The fifth factor, always present but never in a straightforward way, is climate change. Some great collapses, such as that in the Eastern Mediterranean after 1200 B.C., coincide with rising temperatures; others, such as the Roman and Han Chinese breakdowns in the early first millennium, coincide with global cooling. The direction of climate change seems to matter less than the fact that any big change puts stress on farming, which — when everything else is already going wrong — might be enough to push people over the edge.

Stratfor readers will not need me to tell them that strategists in our own age are deeply worried about most of these five factors. Immigration was a central concern in the Brexit debates and in the American presidential primaries. In 2009, the “New H1N1” influenza spread from southern China to four continents before it was recognized, and fears are mounting about the Zika virus; climate change is also bursting on the world with a fury not seen since the end of the Ice Age 12,000 years ago. State failure and trade breakdown, however, currently seem less pressing, the former restricted to an “arc of instability” in Africa and Asia and the forces of anti-globalization still a specter rather than a reality. This is not fifth-century Europe.

Comparing the Brexit with genuine civilization-killing events provides some sensible perspective. Leaving the European Union was a really bad idea, but despite the signs that some of the Five Horsemen are saddling up, it is not the end of the world.
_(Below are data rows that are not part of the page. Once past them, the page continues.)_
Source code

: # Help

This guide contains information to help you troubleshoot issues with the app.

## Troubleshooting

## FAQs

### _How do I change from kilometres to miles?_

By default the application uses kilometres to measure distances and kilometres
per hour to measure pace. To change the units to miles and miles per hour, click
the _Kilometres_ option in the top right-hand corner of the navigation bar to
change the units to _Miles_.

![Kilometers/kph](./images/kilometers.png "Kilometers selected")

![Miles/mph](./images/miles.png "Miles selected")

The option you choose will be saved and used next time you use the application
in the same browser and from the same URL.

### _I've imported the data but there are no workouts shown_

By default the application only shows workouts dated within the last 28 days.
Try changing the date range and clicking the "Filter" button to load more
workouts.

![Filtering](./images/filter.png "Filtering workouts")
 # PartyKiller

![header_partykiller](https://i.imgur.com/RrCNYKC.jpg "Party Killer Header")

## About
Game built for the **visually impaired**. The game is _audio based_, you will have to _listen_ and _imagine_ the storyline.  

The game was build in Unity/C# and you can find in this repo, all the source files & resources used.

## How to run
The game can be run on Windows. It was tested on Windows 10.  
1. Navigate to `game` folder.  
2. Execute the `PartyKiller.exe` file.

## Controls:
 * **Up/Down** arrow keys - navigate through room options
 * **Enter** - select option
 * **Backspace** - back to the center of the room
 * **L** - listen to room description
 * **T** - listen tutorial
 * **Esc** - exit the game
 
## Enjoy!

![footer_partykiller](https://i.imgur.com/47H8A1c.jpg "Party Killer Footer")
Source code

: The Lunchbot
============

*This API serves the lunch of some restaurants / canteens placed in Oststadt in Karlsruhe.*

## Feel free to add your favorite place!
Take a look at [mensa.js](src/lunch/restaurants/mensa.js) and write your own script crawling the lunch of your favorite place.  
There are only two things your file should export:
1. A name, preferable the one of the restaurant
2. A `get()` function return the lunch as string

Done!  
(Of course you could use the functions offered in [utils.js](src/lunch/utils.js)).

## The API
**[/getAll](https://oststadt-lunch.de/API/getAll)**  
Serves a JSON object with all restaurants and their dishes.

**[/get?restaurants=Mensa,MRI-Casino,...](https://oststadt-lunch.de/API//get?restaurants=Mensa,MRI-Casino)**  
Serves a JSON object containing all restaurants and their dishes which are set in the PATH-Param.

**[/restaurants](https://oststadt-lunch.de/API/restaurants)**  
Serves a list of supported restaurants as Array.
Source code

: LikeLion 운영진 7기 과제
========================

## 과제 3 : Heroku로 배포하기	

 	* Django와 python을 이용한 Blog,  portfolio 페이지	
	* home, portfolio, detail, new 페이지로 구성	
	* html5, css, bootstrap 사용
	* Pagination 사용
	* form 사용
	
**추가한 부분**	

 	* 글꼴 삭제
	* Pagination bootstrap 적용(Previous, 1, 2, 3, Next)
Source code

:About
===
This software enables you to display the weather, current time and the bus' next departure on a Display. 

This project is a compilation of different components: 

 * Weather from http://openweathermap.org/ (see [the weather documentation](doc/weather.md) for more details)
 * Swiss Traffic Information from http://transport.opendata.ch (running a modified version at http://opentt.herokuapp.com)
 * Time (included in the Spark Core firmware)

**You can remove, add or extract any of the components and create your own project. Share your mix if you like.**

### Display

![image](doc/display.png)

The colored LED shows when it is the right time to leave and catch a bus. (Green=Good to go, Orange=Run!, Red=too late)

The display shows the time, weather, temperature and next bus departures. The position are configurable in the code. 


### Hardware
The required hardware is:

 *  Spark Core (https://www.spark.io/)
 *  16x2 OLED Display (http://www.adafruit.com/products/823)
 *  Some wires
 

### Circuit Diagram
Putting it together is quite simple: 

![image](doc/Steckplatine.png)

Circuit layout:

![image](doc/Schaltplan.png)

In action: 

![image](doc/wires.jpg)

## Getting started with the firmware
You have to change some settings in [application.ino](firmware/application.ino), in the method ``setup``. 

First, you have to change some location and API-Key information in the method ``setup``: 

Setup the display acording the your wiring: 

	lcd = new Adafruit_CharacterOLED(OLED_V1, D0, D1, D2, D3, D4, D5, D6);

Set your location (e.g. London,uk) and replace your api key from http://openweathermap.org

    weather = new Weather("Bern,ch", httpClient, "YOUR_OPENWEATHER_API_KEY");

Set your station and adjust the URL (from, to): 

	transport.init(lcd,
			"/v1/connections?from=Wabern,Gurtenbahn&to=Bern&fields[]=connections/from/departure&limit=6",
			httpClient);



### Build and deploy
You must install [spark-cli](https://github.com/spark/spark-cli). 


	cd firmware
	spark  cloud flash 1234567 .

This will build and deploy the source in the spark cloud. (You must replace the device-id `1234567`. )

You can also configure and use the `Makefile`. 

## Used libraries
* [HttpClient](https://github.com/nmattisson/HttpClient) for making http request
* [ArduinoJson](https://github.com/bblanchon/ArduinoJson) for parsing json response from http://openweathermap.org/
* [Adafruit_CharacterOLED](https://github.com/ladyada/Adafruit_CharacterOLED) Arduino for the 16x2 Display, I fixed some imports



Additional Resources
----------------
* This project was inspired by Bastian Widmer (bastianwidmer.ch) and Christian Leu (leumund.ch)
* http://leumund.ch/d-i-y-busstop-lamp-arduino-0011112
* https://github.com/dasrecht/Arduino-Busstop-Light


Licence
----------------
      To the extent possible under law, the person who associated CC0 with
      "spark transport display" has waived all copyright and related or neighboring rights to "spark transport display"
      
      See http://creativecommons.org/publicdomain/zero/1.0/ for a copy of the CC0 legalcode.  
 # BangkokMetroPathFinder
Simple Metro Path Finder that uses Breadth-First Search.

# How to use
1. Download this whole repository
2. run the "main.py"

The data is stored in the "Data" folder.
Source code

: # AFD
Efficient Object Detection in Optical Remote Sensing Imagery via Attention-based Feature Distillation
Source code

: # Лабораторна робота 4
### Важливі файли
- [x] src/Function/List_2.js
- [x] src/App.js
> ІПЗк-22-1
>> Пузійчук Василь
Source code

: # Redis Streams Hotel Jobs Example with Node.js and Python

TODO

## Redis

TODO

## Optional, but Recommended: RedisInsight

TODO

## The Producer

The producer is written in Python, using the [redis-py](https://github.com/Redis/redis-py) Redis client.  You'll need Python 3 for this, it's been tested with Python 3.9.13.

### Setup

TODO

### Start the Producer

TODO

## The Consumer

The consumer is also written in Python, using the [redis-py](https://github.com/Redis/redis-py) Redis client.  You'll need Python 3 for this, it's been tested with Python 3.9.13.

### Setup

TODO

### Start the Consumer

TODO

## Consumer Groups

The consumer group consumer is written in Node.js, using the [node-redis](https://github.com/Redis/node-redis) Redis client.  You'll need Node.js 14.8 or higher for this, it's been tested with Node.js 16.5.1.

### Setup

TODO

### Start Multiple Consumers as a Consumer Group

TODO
In fact, we might take the comparative argument further still. So far I have been looking for factors that were present in all cases of collapse and then asking whether these conditions are also present today. But there is another way to think about the question, by asking whether the presence of these conditions guarantees the coming of a dark age. If we can identify episodes where most or all of the Five Horsemen rode but civilization did not collapse, we can perhaps pinpoint how we can keep the darkness at bay.